HyA is a major component of the extracellular matrix in animal cells and plays a role in various cellular responses, such as proliferation, differentiation, and adhesion.³³⁾ HyA also regulates the activity of bone morphogenetic protein-2 (BMP-2), a key factor in bone regeneration, by promoting osteoblast differentiation. It has been reported that 100 µg/mL of HyA in culture media increased BMP-2-induced differentiation by suppressing the expression of BMP-2 receptor antagonists.³⁴⁾ Recently, CAP has been widely used as a drug delivery carrier. For example, a BMP-2 release system was developed by adsorbing a nanocomposite of chondroitin sulfate and BMP-2 onto a hydroxyapatite-coated titanium disc.³⁵⁾ Additionally, using a co-precipitation method with calcium and phosphate ions, an amorphous CAP thin film containing collagen was successfully fabricated, which effectively delivered collagen and regulated the cellular response of chondrocytes.³⁶⁾ Thus, incorporating both RSD and HyA into CAP thin films provides a strategy to simultaneously enhance osteoblast proliferation and improve differentiation capacity within the scaffold.

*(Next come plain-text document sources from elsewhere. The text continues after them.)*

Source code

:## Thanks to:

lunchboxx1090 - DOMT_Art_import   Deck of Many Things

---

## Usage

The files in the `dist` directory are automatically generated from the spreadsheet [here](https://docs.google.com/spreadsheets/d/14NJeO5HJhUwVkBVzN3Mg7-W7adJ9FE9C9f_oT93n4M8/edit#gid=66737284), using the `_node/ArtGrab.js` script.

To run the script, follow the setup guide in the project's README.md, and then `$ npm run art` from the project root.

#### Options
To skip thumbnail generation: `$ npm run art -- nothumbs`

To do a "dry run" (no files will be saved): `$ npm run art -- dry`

3.5. FE-SEM observation of biomineralization

To observe biomineralization, FE-SEM imaging was conducted from 2 h after cell seeding, when initial cell attachment occurs, up to 15 days, when the mineralized matrix fully covered and interconnected the scaffold as shown in Fig. 6. At 2 h post-seeding, cells were seen individually attached to the scaffold with minimal intercellular connections. By 5 h, the cells began to spread and form connections with one another. At 5 days, matrix formation was evident, and individual cells were no longer distinguishable. By 10 days, a substantial portion of the scaffold was covered with matrix, indicating significant mineralization. Finally, by 15 days, the microsphere structure was no longer visible as the scaffold was completely enveloped by the mineralized matrix. Especially, CAP-Rh showed effective bone nodule and more biomineralized morphology with cell-to cell and cell-to-scaffold interactions. It supports that RSD served to promote osteoblastic differentiation of rMSCs.

Fig. 6.

FE-SEM micrographs of rMSCs behavior on PCL/PLGA scaffolds for 15 days (scale bars: 100 µm).

4. Conclusion

This study successfully developed a novel PCL/PLGA-based scaffold using a microsphere approach, enhanced with CAP coatings containing drugs to improve bone regeneration. The scaffold’s porous structure, created through heat sintering and salt-leaching, demonstrated favorable characteristics for supporting cell proliferation and differentiation. The CAP coatings reduced the scaffold’s early degradation rate, providing a stable environment for tissue regeneration. Additionally, the slow release of calcium ions from the modified scaffold promoted osteogenic activity, essential for bone healing. Among the modifications, the CAP-Rh scaffold, containing high concentrations of RSD (10^-5 M) and low concentration of HyA (50 µg/mL), showed the highest osteoblast proliferation and increased ALP activity, highlighting its potential for cell growth and early differentiation. It indicates that those drugs affect osteoblast behavior in a concentration-dependent manner, requiring a balance between proliferation and differentiation for optimal bone regeneration. Therefore, PCL/PLGA scaffolds with CAP coatings and surface modifications hold great promise for bone tissue engineering. Future studies should focus on optimizing drug concentrations and conducting long-term in vivo evaluations to further validate the scaffold’s potential in promoting bone regeneration. Moreover, CAP shows great potential as a carrier for natural product drug mixtures in traditional oriental medicine, particularly for the elderly.